For the nine months ended December 31, 2011, noninterest income was $3.2 million compared to $2.1 million for the nine months ended December 31, 2010. The increase was primarily due to the previously mentioned gain on a legal settlement related to the Bank’s investment portfolio. Also affecting noninterest income for the nine months ended December 31, 2011 were decreases of $48,000 and $133,000 on gain on sale of securities and sale of loans, respectively.

 

Noninterest Expense

 

Noninterest expense for the nine months ended December 31, 2011 and 2010 was $13.6 million and $13.1 million, respectively. Besides the previously mentioned professional fees from the legal settlement, during the nine months ended December 31, 2011 the Company recorded increases of $386,000 in salaries and employee benefits and $171,000 in advertising and promotion, partially offset by decreases of $154,000 in write downs of other real estate owned and other real estate owned expenses and $135,000 in FDIC insurance.

 

Provision for Income Taxes

 

The Company recorded income tax expense of $1.9 million and $1.4 million for the nine months ended December 31, 2011 and 2010, respectively, with effective tax rates of 36.4% and 36.0%, respectively.

 

Liquidity and Capital Resources

 

The term liquidity refers to the ability of the Company to meet current and future short-term financial obligations.

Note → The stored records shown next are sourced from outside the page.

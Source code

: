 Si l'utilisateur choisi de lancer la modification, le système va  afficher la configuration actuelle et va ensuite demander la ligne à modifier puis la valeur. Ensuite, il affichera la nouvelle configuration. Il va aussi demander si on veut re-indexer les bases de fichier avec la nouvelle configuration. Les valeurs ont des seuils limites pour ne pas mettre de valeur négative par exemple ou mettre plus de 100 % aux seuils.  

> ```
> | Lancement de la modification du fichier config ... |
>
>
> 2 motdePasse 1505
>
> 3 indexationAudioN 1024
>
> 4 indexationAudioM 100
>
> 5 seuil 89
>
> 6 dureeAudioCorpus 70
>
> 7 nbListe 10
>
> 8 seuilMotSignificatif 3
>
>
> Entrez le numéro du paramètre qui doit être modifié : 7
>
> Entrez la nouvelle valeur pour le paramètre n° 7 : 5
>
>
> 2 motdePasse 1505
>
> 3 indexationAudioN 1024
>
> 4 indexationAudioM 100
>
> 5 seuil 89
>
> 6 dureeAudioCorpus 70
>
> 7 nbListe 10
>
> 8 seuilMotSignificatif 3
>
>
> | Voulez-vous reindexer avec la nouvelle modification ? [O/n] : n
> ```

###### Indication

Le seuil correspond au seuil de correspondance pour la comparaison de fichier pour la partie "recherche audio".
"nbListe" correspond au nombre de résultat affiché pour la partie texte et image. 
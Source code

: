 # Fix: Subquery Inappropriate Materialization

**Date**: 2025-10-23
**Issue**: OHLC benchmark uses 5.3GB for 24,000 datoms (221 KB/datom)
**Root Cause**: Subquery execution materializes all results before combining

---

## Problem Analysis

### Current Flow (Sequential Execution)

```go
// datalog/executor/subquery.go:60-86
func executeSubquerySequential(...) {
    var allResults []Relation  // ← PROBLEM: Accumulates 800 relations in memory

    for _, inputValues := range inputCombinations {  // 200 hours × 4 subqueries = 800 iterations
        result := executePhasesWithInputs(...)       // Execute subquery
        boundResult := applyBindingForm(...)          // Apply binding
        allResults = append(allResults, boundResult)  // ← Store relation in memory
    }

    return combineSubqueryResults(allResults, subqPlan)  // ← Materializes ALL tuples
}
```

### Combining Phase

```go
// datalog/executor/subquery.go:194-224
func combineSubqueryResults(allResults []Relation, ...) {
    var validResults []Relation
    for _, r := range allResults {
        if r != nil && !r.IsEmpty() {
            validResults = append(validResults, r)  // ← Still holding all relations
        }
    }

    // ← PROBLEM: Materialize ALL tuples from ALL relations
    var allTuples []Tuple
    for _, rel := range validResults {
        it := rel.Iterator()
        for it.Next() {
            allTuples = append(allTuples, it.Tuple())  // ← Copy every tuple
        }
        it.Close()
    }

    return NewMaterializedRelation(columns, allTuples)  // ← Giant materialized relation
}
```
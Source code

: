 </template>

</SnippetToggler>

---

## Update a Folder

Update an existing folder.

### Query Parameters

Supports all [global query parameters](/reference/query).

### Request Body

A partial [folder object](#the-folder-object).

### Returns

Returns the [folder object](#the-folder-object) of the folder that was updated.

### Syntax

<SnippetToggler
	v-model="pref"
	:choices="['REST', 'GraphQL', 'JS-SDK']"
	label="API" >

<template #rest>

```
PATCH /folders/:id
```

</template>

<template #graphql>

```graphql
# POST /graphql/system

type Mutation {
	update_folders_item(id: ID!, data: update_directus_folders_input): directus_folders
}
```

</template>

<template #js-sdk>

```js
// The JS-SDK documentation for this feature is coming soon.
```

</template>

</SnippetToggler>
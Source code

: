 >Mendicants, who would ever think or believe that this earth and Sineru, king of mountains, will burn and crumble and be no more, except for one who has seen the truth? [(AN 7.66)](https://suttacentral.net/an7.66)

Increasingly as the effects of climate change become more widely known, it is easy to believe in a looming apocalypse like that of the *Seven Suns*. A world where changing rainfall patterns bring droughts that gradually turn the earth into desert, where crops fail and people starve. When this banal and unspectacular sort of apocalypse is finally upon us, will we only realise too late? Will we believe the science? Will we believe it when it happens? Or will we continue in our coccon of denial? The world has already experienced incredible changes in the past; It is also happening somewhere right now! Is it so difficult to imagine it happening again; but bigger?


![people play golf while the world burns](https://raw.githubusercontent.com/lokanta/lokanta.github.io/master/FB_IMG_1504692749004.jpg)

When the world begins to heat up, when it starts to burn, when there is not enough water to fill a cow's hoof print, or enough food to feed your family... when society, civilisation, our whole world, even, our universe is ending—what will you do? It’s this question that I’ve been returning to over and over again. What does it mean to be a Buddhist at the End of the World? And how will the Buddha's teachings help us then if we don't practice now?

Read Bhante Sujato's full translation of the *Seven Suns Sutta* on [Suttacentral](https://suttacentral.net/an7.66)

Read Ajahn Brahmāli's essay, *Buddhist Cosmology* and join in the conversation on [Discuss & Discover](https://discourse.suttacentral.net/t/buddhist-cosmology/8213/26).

The Company further defines liquidity as the ability to generate adequate amounts of cash to fund loan originations, deposit withdrawals and operating expenses. Liquidity management is both a daily and long-term function of business management. The Bank’s primary sources of liquidity are deposits, scheduled amortization and prepayments of loan principal and mortgage-related securities, funds provided by operations and borrowings. The Bank can borrow funds from the Federal Home Loan Bank based on eligible collateral of loans and securities. The Bank had Federal Home Loan Bank borrowings as of December 31, 2011 of $37.6 million, with unused borrowing capacity of $32.5 million.

 

The Company’s primary investing activities are the origination of loans and the purchase of mortgage and investment securities. During the nine months ended December 31, 2011 and 2010 the Company originated loans, net of principal pay downs, of approximately $32.4 million and $5.7 million, respectively. Purchases of investment securities totaled $32.2 million and $32.1 million for the nine months ended December 31, 2011 and 2010, respectively.

 

Loan repayment and maturing investment securities are a relatively predictable source of funds. However, deposit flows, calls of investment securities and prepayments of loans and mortgage-backed securities are strongly influenced by interest rates, general and local economic conditions and competition in the marketplace. These factors reduce the predictability of the timing of these sources of funds. Total deposits were $575.5 million at December 31, 2011, a $34.7 million increase from the $540.8 million balance at March 31, 2011.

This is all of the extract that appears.